Anche nel concorso a cattedre ci sarà un uso massiccio dei test, sia nella fase preselettiva (quesiti a risposta multipla non disciplinari) sia nella prova scritta, dove però i quesiti (disciplinari) prevedono risposte aperte. Si tratta in entrambi i casi di novità rispetto al passato. Come le giudica?

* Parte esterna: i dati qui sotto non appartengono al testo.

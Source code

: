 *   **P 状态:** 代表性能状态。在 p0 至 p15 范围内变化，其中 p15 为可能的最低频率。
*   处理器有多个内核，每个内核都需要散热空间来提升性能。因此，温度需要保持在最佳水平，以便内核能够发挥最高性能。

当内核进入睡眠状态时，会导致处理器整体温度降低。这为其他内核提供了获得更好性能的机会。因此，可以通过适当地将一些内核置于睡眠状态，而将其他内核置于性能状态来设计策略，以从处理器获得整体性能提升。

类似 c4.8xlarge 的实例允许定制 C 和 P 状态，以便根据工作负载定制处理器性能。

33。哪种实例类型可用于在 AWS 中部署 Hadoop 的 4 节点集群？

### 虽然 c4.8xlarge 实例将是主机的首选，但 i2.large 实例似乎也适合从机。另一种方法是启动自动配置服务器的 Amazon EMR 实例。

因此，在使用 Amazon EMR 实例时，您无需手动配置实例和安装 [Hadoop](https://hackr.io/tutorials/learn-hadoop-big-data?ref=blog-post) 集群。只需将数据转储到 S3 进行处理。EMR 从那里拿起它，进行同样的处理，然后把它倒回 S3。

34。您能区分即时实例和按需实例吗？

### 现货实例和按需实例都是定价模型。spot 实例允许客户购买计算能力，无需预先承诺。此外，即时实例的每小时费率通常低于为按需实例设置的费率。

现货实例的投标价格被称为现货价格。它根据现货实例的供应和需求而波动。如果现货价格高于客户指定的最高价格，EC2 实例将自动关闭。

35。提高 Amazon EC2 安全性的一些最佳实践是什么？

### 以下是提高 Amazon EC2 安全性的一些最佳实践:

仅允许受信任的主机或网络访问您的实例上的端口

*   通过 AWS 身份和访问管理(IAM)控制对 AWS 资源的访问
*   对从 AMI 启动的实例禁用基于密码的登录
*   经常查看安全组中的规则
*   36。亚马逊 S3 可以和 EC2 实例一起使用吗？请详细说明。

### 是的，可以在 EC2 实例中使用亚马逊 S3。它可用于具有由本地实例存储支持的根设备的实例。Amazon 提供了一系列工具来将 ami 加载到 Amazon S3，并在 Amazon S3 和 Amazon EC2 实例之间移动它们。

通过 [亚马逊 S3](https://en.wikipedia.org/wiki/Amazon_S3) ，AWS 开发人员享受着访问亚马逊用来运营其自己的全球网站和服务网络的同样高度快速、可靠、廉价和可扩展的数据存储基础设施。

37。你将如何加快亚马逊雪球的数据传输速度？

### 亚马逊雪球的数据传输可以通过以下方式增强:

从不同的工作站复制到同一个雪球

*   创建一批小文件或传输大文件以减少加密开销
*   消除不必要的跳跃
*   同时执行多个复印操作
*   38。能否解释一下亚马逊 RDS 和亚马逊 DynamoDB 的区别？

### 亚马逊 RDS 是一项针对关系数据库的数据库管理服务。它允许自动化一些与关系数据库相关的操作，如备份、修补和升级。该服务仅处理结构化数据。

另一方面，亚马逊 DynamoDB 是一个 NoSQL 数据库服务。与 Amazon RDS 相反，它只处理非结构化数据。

Sono novità che non mi piacciono. Le modalità illustrate per il concorso a cattedre assomigliano in modo impressionante a un esame per la patente di guida automobilistica: una verifica a crocette della conoscenza della segnaletica stradale e delle norme di base del codice della strada, e poi una prova di guida. Nel caso stradale è una prassi ragionevole perché la guida dell’auto è tanto migliore quanto più è standardizzata. Ma l’idea di standardizzare gli insegnanti, soprattutto dal punto di vista metodologico e persino ideologico (una tendenza che è emersa in modo plateale nel concorso a dirigente scolastico) è devastante. L’insegnante deve possedere le conoscenze necessarie e capacità didattiche, ma deve avere libertà metodologica. Non concordo affatto con il ministro quando dice che la cosa più importante è verificare come un insegnante “sta in classe” e non quel che conosce. Ritengo che sia vero il contrario. Altrimenti, ci metteremmo nell’ordine di idee di quell’ex-ministro che disse che gli insegnanti “gentiliani” vanno cacciati senza pietà. Il rischio è che poi venga un ministro che voglia cacciare senza pietà gli insegnanti “costruttivisti”, o “montessoriani” o “steineriani”, ecc. Per questo, l’esame di merito individuale è assolutamente imprescindibile e le prove standardizzate – se non ristrette alla verifica di conoscenze minime imprescindibili – riflettono l’ideologia di chi le ha preparate. Altro che oggettività.